Rendered images with source text:
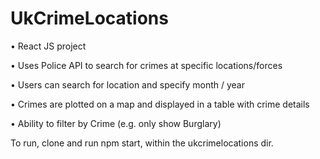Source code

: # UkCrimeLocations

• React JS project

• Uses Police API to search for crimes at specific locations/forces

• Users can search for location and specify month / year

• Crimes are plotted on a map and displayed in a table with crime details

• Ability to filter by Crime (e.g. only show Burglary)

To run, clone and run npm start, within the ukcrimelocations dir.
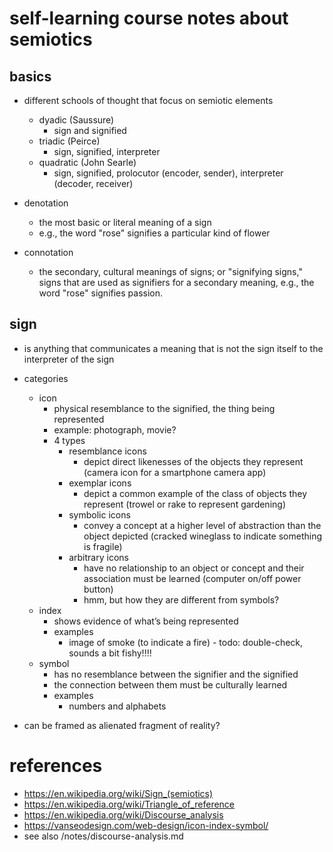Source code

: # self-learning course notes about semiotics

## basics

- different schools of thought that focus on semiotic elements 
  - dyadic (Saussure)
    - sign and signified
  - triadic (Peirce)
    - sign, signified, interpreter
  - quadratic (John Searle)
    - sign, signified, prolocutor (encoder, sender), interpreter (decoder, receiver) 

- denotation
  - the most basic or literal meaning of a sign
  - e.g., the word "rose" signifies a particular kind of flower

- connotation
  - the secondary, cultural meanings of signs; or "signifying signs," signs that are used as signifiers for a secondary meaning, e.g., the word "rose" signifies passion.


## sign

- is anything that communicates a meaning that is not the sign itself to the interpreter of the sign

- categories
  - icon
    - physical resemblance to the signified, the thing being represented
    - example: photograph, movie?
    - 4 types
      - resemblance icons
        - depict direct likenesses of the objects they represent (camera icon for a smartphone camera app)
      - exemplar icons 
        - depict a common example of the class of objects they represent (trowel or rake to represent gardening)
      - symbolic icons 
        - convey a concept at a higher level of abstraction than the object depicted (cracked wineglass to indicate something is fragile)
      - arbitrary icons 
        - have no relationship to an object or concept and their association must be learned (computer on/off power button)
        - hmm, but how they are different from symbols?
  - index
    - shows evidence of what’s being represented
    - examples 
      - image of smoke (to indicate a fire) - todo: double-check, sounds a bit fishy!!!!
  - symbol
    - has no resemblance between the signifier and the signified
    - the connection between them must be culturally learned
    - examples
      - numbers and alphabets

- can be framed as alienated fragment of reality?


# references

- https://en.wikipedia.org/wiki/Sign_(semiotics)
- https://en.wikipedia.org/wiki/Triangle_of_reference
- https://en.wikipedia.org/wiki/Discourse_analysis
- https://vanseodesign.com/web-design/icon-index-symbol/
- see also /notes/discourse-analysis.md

Exercise: Give the data above again exactly. Leave the pictures out.

Written solution:
Source code

: # UkCrimeLocations

• React JS project

• Uses Police API to search for crimes at specific locations/forces

• Users can search for location and specify month / year

• Crimes are plotted on a map and displayed in a table with crime details

• Ability to filter by Crime (e.g. only show Burglary)

To run, clone and run npm start, within the ukcrimelocations dir.
Source code

: # self-learning course notes about semiotics

## basics

- different schools of thought that focus on semiotic elements 
  - dyadic (Saussure)
    - sign and signified
  - triadic (Peirce)
    - sign, signified, interpreter
  - quadratic (John Searle)
    - sign, signified, prolocutor (encoder, sender), interpreter (decoder, receiver) 

- denotation
  - the most basic or literal meaning of a sign
  - e.g., the word "rose" signifies a particular kind of flower

- connotation
  - the secondary, cultural meanings of signs; or "signifying signs," signs that are used as signifiers for a secondary meaning, e.g., the word "rose" signifies passion.


## sign

- is anything that communicates a meaning that is not the sign itself to the interpreter of the sign

- categories
  - icon
    - physical resemblance to the signified, the thing being represented
    - example: photograph, movie?
    - 4 types
      - resemblance icons
        - depict direct likenesses of the objects they represent (camera icon for a smartphone camera app)
      - exemplar icons 
        - depict a common example of the class of objects they represent (trowel or rake to represent gardening)
      - symbolic icons 
        - convey a concept at a higher level of abstraction than the object depicted (cracked wineglass to indicate something is fragile)
      - arbitrary icons 
        - have no relationship to an object or concept and their association must be learned (computer on/off power button)
        - hmm, but how they are different from symbols?
  - index
    - shows evidence of what’s being represented
    - examples 
      - image of smoke (to indicate a fire) - todo: double-check, sounds a bit fishy!!!!
  - symbol
    - has no resemblance between the signifier and the signified
    - the connection between them must be culturally learned
    - examples
      - numbers and alphabets

- can be framed as alienated fragment of reality?


# references

- https://en.wikipedia.org/wiki/Sign_(semiotics)
- https://en.wikipedia.org/wiki/Triangle_of_reference
- https://en.wikipedia.org/wiki/Discourse_analysis
- https://vanseodesign.com/web-design/icon-index-symbol/
- see also /notes/discourse-analysis.md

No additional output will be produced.